Unfortunately I have no idea how to achieve that because I’m out of energy. I’m totally drained.
School starts for me again in two hours, I feel no excitement at all. I just want to stay here in my own bubble dreaming about the perfect Cottagecore house the perfect prairiedress and the perfect life that I don’t have.
I’ve got no energy to do anything at all.
But there’s always some light I guess, one bright thing is that it’s starting to bw brighter in the mornings now. Still no sunlight but at the time school starts (that would be 08.30 over here) it’s almost daylight. That’s a little comforting.

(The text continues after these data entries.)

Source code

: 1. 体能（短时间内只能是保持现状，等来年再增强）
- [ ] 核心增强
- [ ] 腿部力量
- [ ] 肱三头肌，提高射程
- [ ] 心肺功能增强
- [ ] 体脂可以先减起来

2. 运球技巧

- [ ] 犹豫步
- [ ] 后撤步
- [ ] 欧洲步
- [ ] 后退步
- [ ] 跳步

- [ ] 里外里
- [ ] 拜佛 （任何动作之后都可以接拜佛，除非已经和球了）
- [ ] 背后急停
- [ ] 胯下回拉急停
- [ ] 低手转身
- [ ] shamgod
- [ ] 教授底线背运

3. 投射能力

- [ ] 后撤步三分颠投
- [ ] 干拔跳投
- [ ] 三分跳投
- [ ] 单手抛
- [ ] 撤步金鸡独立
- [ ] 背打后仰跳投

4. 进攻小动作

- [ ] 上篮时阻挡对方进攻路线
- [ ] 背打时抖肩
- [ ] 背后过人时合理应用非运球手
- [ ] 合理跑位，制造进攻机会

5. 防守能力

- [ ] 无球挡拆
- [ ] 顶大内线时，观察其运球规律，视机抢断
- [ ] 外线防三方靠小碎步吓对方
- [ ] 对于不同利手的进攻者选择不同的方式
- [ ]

And yeah about the tea over the phone accident l, I’ve got a new coffee machine. A small Nespresso that my husband gave me for Christmas. Unfortunately it’s mostly made tp make Espresso (Wohoo Starbucks) and not tea. But not everyone in our house drinks coffee so we got tea caps too. This morning I decided to try some tea, so therefore I needed a teacup. Teacup didn’t fit so I had to take away the little step the coffee cup is standing on if you’re making an espresso. Not to advanced, said and done. Unfortunately I put my phone under the machine where I was supposed to have the teacup, just to go and get the teacup in the kitchen locker. And unfortunately I forgetten that I already started it so it would be in perfect timing for the teacup. Nice and warm. Well it wasn’t.
But my phone survived and the kitchen in newly cleaned by now.
Wishing y’all a happy Tuesday.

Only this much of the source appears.